Ingrid Müller-Münz verweist auf die seinerzeit noch deutlich vorhandenen Prägungen der Elterngeneration aus der Nazizeit, in der es bekanntlich nicht auf die Befindlichkeit des Kindes, auf Liebe und Zuwendung, sondern auf Funktionieren und Gehorchen ankam. Erziehung zur Härte wurde in der Nazizeit propagiert, bei der empfohlen wurde, schon Neugeborene „abzuhärten“, etwa dadurch, den Säugling sofort nach der Abnabelung in Tücher zu hüllen, zur Seite zu legen und erstmal für 24 Stunden allein zu lassen, um ihn erst dann zum ersten Stillen zu holen. Dies entsprach den Vorstellungen eines gewissen Adolf H., der bereits in „Mein Kampf“ forderte, dass die jungen Körper schon in ihrer frühesten Kindheit zweckentsprechend behandelt werden sollten, um „die notwendige Härte für das spätere Leben erhalten…“ Die Hauptpropagandistin der Nazi-Erziehungsideologie war übrigens mit ihren Erziehungsratgebern dann bis in die 60er Jahre hinein bundesweit tätig und prägte die damaligen Erziehungsvorstellungen.

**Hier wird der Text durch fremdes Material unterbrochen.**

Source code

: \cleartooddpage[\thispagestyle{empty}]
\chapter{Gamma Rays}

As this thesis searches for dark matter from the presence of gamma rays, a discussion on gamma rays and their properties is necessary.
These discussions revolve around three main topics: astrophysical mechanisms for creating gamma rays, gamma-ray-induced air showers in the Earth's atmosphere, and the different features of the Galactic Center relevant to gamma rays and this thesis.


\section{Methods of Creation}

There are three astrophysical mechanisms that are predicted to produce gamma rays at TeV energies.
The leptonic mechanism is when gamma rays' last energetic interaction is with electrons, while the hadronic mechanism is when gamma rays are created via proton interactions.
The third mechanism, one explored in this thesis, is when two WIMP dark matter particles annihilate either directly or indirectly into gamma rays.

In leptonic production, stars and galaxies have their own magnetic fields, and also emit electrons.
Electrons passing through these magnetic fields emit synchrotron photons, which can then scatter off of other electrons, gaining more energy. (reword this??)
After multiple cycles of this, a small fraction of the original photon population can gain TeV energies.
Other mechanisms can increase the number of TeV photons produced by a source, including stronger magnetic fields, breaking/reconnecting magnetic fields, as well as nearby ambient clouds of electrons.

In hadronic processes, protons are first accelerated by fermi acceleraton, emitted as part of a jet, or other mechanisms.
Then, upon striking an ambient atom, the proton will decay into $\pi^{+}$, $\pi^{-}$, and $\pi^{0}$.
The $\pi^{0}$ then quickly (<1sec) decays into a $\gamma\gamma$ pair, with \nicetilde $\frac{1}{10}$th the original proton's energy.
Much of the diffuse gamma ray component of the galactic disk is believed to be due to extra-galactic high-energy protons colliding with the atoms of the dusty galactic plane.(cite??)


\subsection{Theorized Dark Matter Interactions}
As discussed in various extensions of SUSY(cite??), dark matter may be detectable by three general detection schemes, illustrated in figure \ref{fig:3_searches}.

Beschrieben werden zahlreiche Beispiele von Anforderungen von Eltern an die Kinder, die nationalsozialistischem Gedankengut entsprachen und doch in der Bundesrepublik weiter praktiziert worden sind. Dargestellt werden Erziehungsauffassungen aus den letzten Jahrhunderten, die nahezu ausschließlich zum brutalen Verhalten bei der Erziehung rieten, zum Kleinmachen des Kindes nach dem Motto des Herrn Daniel Gottlieb Moritz Schreber - dem Vater des Schrebergartens - der nicht nur lehrte, dass die Kinder den Vater als gottähnliche Gestalt zu verehren und zu fürchten hätten, der sie auch sie fesselte und einsperrte; und der empfahl, Prügel zur Disziplinierung bereits des Säuglings einzusetzen, denn: „eine solche Prozedur ist ein- oder höchstens zweimal nötig, und – man ist Herr des Kindes für immer.“ Andere Auffassungen, wie die etwa Jean-Jaques Rousseau bereits im 18. Jahrhundert in seinem Buch „Emile“ veröffentlichte, dass Erziehung anders verlaufen müsse, da das Kind von Grund auf gut sei und (lediglich) vor schlechten Einflüssen der Gesellschaft geschützt werden müsse, weswegen nicht gestraft werden solle, sondern das Kind die realen Auswirkungen seines Verhaltens erfahren müsse, gingen in den Zeitläufen unter, gelangten in Deutschland erst in der Weimar Republik zu einer bescheidenen Existenz, wurden dann von den Nazis ausnahmslos eliminiert und brachen sich erst in der Bundesrepublik Deutschland ab den 60er/70er Jahren Bahn im gesellschaftlichen Bewusstsein.

Am Anfang ist Erziehung

Viel Schockierendes und Beklemmendes (etwa zur Geschichte eines Heimkindes) findet sich in dem Buch, in dem nicht nur berichtet, sondern auch analysiert und bewertet wird. Alice Miller, die bekannte Schweizer Psychoanalytikerin, wird zustimmend erwähnt mit ihrer Analyse, „dass das, was dem Kind in den ersten Lebensjahren passiert, unweigerlich auf die ganze Gesellschaft zurückschlägt, dass Psychosen, Drogensucht, Kriminalität, ein verschlüsselter Ausdruck der frühesten Erfahrungen sind.“ Die dargestellten Lebensläufe bestätigen in eindrucksvoller Weise das Diktum von Alice Miller, dass am Anfang stets Erziehung stehe, die die Menschen für ihr gesamtes Leben präge, eine Prägung, die allzu oft unreflektiert an die nächste Generation weitergegeben werde. Die Auffassungen der Vergangenheit bestanden darin, dass Gewalt und Zwang deshalb gegen Kleinkinder angewendet werden solle, weil sie in diesem Alter beeinflussbar seien und der „Vorteil“ darin bestünde, dass sie sich später an die Gewalt und den Zwang nicht erinnern könnten, weswegen die Gewalt auch keine schlimmen Folge habe: Alice Miller hat derartigen Auffassungen (die auch durch moderne wissenschaftliche Erkenntnisse widerlegt sind) stets widersprochen; das Buch von Ingrid Müller-Münz ist ein eindrucksvoller Beleg gegen diese These vergangener Jahrhunderte und ein leidenschaftliches Plädoyer für eine andere Erziehung.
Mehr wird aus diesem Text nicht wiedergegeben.